## Try it
Transcribe, verbatim, every line from the start of the entries through the line that contains "## 1.Rats laugh when tickled"; include both boundary lines and omit all others.

Saved entries:

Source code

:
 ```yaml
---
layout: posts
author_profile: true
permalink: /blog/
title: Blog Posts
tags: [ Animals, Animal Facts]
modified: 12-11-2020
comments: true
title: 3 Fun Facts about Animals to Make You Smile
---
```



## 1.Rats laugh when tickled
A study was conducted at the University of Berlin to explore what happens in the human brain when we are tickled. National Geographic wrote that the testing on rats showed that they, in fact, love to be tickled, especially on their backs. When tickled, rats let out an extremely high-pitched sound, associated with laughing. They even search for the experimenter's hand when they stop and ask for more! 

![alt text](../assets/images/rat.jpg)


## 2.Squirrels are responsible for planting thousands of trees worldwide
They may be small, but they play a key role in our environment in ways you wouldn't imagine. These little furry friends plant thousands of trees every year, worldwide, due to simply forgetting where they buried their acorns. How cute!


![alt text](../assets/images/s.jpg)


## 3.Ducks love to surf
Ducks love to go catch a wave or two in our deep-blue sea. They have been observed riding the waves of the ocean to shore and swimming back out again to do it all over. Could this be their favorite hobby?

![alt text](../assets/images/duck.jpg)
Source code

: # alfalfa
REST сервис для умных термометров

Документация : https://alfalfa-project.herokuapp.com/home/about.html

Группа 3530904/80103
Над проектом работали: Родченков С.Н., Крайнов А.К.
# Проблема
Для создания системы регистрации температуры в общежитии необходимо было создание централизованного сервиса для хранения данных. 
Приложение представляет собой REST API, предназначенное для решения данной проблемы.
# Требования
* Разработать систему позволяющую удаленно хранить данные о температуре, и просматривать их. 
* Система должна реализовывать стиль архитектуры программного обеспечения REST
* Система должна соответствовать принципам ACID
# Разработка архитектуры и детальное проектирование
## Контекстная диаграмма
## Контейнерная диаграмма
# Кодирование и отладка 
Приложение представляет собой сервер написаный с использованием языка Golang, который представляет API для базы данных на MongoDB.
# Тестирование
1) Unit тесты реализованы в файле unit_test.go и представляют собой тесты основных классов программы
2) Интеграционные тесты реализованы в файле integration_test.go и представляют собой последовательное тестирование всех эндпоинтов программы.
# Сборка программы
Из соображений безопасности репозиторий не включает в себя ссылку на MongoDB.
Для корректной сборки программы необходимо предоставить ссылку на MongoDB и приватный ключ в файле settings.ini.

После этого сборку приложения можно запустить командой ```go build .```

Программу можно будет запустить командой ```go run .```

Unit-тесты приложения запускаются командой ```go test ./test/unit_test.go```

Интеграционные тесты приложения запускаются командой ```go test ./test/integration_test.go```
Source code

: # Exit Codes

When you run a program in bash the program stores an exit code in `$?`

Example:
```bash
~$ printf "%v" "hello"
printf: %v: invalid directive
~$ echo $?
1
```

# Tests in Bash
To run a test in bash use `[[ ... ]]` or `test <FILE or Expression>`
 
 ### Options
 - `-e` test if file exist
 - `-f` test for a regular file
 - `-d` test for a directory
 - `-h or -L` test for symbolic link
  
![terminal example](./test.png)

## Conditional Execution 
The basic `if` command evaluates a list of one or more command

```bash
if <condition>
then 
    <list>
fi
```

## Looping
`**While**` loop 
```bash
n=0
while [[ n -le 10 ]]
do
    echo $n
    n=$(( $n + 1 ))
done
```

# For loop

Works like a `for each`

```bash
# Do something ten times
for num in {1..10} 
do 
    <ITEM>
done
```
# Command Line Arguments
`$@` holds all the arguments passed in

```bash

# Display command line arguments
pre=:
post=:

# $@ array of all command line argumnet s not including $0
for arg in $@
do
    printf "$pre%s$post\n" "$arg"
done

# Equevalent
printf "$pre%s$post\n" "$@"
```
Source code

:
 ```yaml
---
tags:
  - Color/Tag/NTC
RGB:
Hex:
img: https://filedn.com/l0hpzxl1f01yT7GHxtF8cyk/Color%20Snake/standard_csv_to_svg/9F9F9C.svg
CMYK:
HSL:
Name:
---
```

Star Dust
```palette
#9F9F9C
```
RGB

## Result of the task
Source code

:
 ```yaml
---
layout: posts
author_profile: true
permalink: /blog/
title: Blog Posts
tags: [ Animals, Animal Facts]
modified: 12-11-2020
comments: true
title: 3 Fun Facts about Animals to Make You Smile
---
```



## 1.Rats laugh when tickled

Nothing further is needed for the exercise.